O PCB foi conseqüente com sua estratégia de revolução “democrático-nacional” em aliança com a burguesia “progressista” , através da confiança no governo e em seus oficiais e não nas massas, seus interesses, organização e métodos de luta. Sabia do golpe e não organizou a resistência, quando a base queria ultrapassar os oficiais e ministros, chamava a confiar neles, impediu com todas forças a auto-organização dos operários. Cumpriu um papel decisivo para desfazer a AMFNB. O stalinismo brasileiro arou o terreno onde os generais semearam repressão, arbítrio e sangue. Para não se culpar por este crime, o PCB culpou os marinheiros. Em 1967 afirmaram que “ações precipitadas, deram pretexto aos golpistas para atrair largas parcelas da oficialidade, sob a bandeira da defesa da disciplina e da hierarquia militar (...)[um] surto de impaciência e outras manifestações de radicalismo pequeno-burguês(...) levantamento de palavras de ordem e a preconização de meios e objetivos de luta não condizentes com o caráter do movimento nacionalista e democrático e com a correlação de forças existente” [8]. Em nome de continuar buscando “progressistas” como Jango, Brizola negaram as demandas, a organização e sobretudo o desejo dos marinheiros em se unir com a classe operária.

Hoje, intelectuais ainda tratam o golpe como algo inevitável. As possibilidades que se abriam com o que ocorria entre os marinheiros, e de forma distinta entre os operários, mostram o contrário. Falta arrancar do desconhecimento criminoso, que encobre conciliação com a burguesia e seu Estado, o heroísmo dos marinheiros em 1964 que construíram um embrião de soviet, estiveram dispostos a se aliar aos trabalhadores contra o Estado burguês, tomar em armas e resolver por si mesmos suas demandas. Os marinheiros brasileiros de 1964 são mais uma mostra de como era possível barrar o golpe militar com os métodos da revolução proletária e como nossa própria história pode nos brindar lições do que a classe operária provou em todo mundo.

* Este artigo está baseado, sobretudo, em: Avelino Capitani, A rebelião dos marinheiros. Porto Alegre: Artes e Oficios, 1997; Pedro Viegas, Trajetória Rebelde, São Paulo, Cortez, 2004; Flávio Rodrigues, As vozes do mar, FFLCH, São Paulo, 2002.

[1Entendemos por auto-organização organismos das massas que funcionem por meio de delegados eleitos pela base para preparar ou organizar a luta por seus interesses e demandas, exemplo mais clássico disto seriam os sovietes russos. O duplo poder se trata de uma situação onde um organismo das massas exerce um poder de fato numa instituição, numa fábrica, ou em relação ao próprio Estado burguês, ocorrendo situações onde a burguesia, a patronal, ordena algo e este organismo outra coisa. A auto-organização e o duplo poder podem ocorrer em uma fábrica, em um conjunto de fábricas, em relação à burguesia e seu Estado, numa instituição do Estado burguês, no campo. Há numerosos exemplos em todo o mundo além dos sovietes russos, como os comitês de fábricas, comissões de delegados, sindicatos e centrais, cordones industriales, juntas obreras, conselhos, radas.
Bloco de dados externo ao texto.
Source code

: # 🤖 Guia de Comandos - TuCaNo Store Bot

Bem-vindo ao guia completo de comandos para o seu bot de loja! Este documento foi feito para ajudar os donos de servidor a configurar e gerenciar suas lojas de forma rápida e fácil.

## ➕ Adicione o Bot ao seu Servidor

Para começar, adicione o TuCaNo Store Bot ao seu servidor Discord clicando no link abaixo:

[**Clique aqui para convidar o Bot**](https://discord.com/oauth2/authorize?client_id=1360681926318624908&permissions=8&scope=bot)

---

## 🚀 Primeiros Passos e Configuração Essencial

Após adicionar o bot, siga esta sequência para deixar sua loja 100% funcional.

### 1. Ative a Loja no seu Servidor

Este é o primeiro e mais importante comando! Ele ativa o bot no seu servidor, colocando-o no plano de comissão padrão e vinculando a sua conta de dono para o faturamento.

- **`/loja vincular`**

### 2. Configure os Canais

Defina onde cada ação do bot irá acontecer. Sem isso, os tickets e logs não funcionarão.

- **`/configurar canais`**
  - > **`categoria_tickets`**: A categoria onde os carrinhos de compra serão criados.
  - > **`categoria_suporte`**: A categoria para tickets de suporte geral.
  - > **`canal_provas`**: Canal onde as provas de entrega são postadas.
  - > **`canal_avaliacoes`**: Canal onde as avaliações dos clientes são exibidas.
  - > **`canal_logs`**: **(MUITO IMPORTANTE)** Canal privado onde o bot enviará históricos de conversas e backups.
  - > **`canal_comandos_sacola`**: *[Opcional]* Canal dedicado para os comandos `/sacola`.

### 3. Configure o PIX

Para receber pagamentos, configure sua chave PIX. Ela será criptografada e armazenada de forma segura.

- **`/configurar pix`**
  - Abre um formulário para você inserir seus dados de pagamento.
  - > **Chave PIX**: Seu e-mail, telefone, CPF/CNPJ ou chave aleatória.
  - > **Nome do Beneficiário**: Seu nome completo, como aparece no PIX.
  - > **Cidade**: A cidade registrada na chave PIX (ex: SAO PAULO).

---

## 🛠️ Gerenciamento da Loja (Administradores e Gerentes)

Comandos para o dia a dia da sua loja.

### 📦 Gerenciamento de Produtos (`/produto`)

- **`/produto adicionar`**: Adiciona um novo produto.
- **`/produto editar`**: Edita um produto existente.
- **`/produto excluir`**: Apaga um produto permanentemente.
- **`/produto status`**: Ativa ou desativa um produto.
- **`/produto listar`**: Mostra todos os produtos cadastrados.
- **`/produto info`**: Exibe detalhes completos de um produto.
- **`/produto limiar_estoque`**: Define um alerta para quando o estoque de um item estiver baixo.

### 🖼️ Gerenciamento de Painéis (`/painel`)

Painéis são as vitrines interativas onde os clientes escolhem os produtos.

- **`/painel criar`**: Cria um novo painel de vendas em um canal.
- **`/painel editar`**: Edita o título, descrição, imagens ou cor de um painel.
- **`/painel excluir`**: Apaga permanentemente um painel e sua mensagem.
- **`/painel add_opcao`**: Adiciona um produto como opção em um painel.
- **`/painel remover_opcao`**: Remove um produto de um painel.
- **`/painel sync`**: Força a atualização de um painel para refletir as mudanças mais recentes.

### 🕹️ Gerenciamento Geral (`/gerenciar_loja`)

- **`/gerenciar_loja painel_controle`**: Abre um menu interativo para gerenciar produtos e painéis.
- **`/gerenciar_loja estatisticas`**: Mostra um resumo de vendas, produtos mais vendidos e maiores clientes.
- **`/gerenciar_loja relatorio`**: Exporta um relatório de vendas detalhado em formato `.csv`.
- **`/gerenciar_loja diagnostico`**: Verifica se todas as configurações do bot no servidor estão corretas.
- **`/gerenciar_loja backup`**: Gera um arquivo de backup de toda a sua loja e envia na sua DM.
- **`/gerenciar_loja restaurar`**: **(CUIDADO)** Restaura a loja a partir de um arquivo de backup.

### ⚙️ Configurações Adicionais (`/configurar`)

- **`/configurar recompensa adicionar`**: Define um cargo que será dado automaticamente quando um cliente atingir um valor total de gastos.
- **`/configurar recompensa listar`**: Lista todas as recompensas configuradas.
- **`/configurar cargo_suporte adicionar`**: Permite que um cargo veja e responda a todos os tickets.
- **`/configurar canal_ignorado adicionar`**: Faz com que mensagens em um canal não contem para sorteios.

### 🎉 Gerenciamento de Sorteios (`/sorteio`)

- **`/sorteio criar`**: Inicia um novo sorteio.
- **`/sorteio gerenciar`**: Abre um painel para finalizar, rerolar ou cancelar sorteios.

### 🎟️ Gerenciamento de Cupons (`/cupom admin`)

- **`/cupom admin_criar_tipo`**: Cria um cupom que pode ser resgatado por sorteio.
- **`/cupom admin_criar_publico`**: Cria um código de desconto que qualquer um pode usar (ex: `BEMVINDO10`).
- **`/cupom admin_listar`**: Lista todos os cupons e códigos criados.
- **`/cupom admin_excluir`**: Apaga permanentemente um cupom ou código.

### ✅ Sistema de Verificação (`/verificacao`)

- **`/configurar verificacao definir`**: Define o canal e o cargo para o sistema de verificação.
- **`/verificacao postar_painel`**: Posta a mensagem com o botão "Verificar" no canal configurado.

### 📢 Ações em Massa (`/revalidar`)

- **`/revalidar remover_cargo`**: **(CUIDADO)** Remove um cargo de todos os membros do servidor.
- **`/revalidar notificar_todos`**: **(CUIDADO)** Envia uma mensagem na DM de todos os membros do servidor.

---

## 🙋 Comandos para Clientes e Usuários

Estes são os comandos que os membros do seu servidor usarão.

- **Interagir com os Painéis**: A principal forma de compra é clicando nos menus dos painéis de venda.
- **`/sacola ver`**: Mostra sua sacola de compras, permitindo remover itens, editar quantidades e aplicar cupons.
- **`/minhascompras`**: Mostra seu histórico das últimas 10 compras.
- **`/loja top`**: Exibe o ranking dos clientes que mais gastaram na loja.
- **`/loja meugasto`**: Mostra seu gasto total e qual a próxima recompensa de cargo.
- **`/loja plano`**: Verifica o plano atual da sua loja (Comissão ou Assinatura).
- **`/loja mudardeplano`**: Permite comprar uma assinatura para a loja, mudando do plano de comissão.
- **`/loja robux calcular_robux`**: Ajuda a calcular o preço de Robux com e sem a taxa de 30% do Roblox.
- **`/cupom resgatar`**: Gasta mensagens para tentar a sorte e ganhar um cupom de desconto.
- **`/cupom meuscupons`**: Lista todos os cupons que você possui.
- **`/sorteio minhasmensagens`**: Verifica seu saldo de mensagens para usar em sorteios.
[2Os relatos da revolta da Chibata expressavam este antagonismo e também marcavam subjetivamente os marinheiros.

[3A Política Operária, POLOP, era uma organização que surgiu durante o ascenso e estava composta por setores radicalizados do PSB, de dissidências do PCB e marxistas independentes. Foi a primeira organização depois das organizações trotskistas a criticar a revolução por etapas do PCB e propor um “Programa Socialista para o Brasil” .

[4Capitani, ver acima, p. 35

[5idem,p. 42-43.

[6Capitani, ver acima, p. 57; Rodrigues, ver acima, p. 84, respectivamente.

[7Capitani, ver acima, p. 59

[8Informe de Balanço do CC ao VI Congresso em PCB: vinte anos de política 1958-1979. São Paulo, LECH, 1980.